Switzer Fellows southern California retreat – Inland Empire: A land of contradictions
I have just returned from another jam-packed Switzer Fellows retreat held in southern California the weekend of March 23-25, 2012. Over the last few years, as part of our ongoing outreach to Fellows and colleagues in the region, and our interest in showcasing leaders who are addressing the depth and complexity of interconnected environmental and social issues, this annual spring retreat is a perennial favorite of mine because it offers an opportunity to delve into a set of urgent environmental issues in southern California. In fact, how can we examine the environmental issues of California without including the social justice dimensions, the pressures on rare and threatened natural landscapes and the stark reality of growth in a water-limited future (let alone present!)?
We started the weekend with a Friday afternoon tour of the Rancho Santa Ana Botanical Garden where Switzer Fellow Naomi Fraga is working as Conservation Botanist and completing her PhD through Claremont College. A native herself of the Inland Empire, the region extending east from Los Angeles in and around Riverside and eastward to the desert, shared her wealth of knowledge about the Garden’s plantings, habitats and educational mission. On our Sunday hike, she guided us through natural grassland and oak savannah habitat on the Santa Ana Plateau south of Riverside. Chocolate lilies were in bloom there amidst the fresh grasses flowering on the plain.

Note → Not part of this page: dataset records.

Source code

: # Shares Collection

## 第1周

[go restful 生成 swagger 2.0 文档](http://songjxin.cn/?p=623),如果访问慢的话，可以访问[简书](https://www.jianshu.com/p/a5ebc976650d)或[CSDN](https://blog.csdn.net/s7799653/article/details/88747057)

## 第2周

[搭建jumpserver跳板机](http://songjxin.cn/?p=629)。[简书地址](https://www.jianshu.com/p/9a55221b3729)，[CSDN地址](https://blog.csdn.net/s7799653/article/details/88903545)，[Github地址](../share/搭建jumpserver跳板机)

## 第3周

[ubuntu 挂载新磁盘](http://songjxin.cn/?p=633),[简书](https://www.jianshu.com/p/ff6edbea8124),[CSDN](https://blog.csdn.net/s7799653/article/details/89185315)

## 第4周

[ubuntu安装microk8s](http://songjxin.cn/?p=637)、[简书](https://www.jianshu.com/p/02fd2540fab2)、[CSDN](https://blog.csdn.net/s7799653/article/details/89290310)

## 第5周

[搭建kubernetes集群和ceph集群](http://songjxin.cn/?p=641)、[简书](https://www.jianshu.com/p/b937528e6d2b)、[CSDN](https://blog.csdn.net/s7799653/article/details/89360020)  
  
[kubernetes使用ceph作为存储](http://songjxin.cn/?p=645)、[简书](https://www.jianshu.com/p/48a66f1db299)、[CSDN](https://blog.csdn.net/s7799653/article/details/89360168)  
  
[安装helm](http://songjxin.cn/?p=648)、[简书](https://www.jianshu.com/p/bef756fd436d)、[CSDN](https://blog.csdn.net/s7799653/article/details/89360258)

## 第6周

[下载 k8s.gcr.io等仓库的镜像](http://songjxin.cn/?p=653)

The heart of the retreat was our day-long study tour which focused first on the extensive and long-term community organizing efforts of the Center for Community Action and Environmental Justice. Its founder and director, Penny Newman, was instrumental in drawing attention to the Stringfellow acid pits and the need for hazardous waste clean-up long before there were state and federal superfund laws. As a community member devoted to advocating on behalf of her community, she has fostered local leadership, primarily among women who are gaining strength and understanding of the disparities that exist in exposures to environmental risks – whether toxic pollution from hazardous waste, air pollution from trucks and railyards, or other health risks in their back yards. These articulate advocates are merging community organizing, partnerships with scientists, legal counsel and common sense to advance their cause, locally and at the state level.
Impacts from “goods movement” extends well beyond the ports of Los Angeles and Long Beach where over 50% of all goods imported into the US must pass. The proliferation of warehouses and rail yards from LA all the way into the Inland Empire illustrate not only the massive land requirements for infrastructure to handle this volume of goods, but also results in very limited economic opportunity for residents. Juan deLara, Assistant Professor in the Department of American Studies and Ethnicity at the University of Southern California explained the demographic shifts in this region and labor practices which favor temporary workers rather than economic opportunity with a future. I see the potential for Switzer Fellows working on the related issues of good movement, air quality, land use development and social equity to find synergies in their work and dedication to find solutions.
The afternoon of our study tour combined a visit to a fifth generation dry-farming (non-irrigated) winery with a visit to a state-of-the art water management agency. While the land base for the Galleano Winery is increasingly constrained by adjacent highways and warehousing, the indomitable spirit of Don Galleano to advocate for efficient water use was in abundance. So too was his love of the history of the place his family has farmed for generations and his generosity of spirit and dry-farmed zinfandel!
Following our time at Galleano, our colleague and former classmate of mine, Celeste Cantu, General Manager of the Santa Ana Water Management Authority (SAWPA), shared her vision for more efficient water use and water management in the Santa Ana River watershed. Her award winning program that encapsulates this vision, One Water, One Watershed, elicited her comment that “this should not be innovative, it should be common practice” and was indicative of her insight into the policy, science and community leadership she coordinates. Her policy perspective was useful to everyone, regardless of whether their expertise was water.
The time to share learning with each other while exploring the natural lands of the region gave all of us a chance to reflect on our inspiration from each other as well as spending time with humbling leaders. This kind of interaction can easily be a model for future gatherings, here and elsewhere. I want to thank Switzer fellows Nancy Steele, Francisco Donez, Jessica Hall and Naomi Fraga for their help in organizing and hosting the weekend.